Он кивнул в сторону калитки, где только что стоял Блинков-младший, и увидел его спину. Напарник понял, что выволочки не будет, и уходил, не дождавшись Аксакала.

– Тогда ходите в лес, – совсем смягчился начальник. – Скажешь Пете, что я разрешил. Квас-то будешь?

– Спасибо, нет. Что ваш квас? В жару лучше чай, – отказался Аксакал и пошел к радисту.

Далеко впереди мелькнула черная футболка Блинкова-младшего. Он свернул на боковую аллею и пропал за елками. Судя по всему, Митек услышал разговор Аксакала с начальником и тоже решил зайти к радисту. Но почему тогда не подождал?!

Дойдя до поворота, Аксакал опять увидел только спину напарника. Так и есть! Митек вошел в клуб, прозванный в лагере «Три ноги». Когда-то его построили с четырьмя колоннами, которые ничего не поддерживали, а стояли для красоты. Теперь одна отвалилась, и клуб стал немного похож на трехногую собаку. В левом крыле был зрительный зал, в правом – библиотека и служебные комнаты, в том числе радиоузел.

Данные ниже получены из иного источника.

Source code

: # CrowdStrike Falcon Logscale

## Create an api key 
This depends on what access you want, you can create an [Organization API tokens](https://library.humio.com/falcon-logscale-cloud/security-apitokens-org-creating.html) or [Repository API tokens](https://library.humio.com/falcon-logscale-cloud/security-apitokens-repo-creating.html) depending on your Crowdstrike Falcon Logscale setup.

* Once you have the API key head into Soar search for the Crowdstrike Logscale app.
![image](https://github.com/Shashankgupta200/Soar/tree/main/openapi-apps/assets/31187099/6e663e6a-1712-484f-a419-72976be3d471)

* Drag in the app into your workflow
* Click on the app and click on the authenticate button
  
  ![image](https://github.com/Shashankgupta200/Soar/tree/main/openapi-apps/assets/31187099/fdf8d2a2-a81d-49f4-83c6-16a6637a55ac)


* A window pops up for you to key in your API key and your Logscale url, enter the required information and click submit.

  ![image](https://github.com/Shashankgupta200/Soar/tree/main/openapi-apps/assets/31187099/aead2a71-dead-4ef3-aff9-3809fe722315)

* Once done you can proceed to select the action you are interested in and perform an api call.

Если начальник школьнику – слон, то лагерный радист Валера – друг, товарищ и брат. Радист он только по названию, а так дает объявления по громкоговорителю да крутит музыку. Рации у него нет. Зато у Валеры полно записей, которые нравятся людям до шестнадцати и не нравятся взрослым. К нему ходят с кассетами: «Валер, запиши…», и радист никому не отказывает. У него всегда дверь нараспашку.

Аксакал с разбегу толкнулся в дверь, которая всегда нараспашку, и чуть не врезался в нее лбом. Дверь оказалась заперта! Мало того, всегда приветливый радист орал на кого-то басом:

– Ты что вытворяешь?! Вчера, вчера ты получил сообщение! Мне его не повторили, потому что надеялись на тебя! А ты опять поплелся искать свою дачу! Лишний денек хотел прихватить?!

– Тише, – ответил Блинков-младший, – сейчас Аксакал придет.

– Да мне хоть аксакал, хоть арык, хоть кишлак! Я вас вывожу из операции!

– У тебя права такого нет, – ровным голосом сказал Митек. Аксакал представил себе, как он стоит перед Валерой, красный, с прыгающими губами.

Все стало ясно: Валера, беззаботный лагерный радист, и есть замаскированный контрразведчик!

Аксакал постучался. Не мог же он оставить напарника одного. В комнате радиста замолчали. Пауза тянулась долго, и Аксакал сам не заметил, как стал пятиться. А вдруг Валера и слушать его не захочет? Наконец кто-то шагнул к двери, и Митькин голос спросил:

– Аксакал, ты?

– Я.

Заскрежетал ключ в замке, распахнулась дверь…

…И Аксакал увидел ту картину, которую и ожидал: напарник с пылающими ушами и напротив него – сжимающий здоровенные кулачищи Валера. Он тоже был красный от шеи до макушки, только старые шрамы на его бритой голове остались белыми. Аксакал сто раз видел и эти шрамы, и тяжелые кулаки, но даже не догадывался, что Валера – контрразведчик. Несерьезным человеком казался лагерный радист. Но сейчас он выглядел очень серьезно.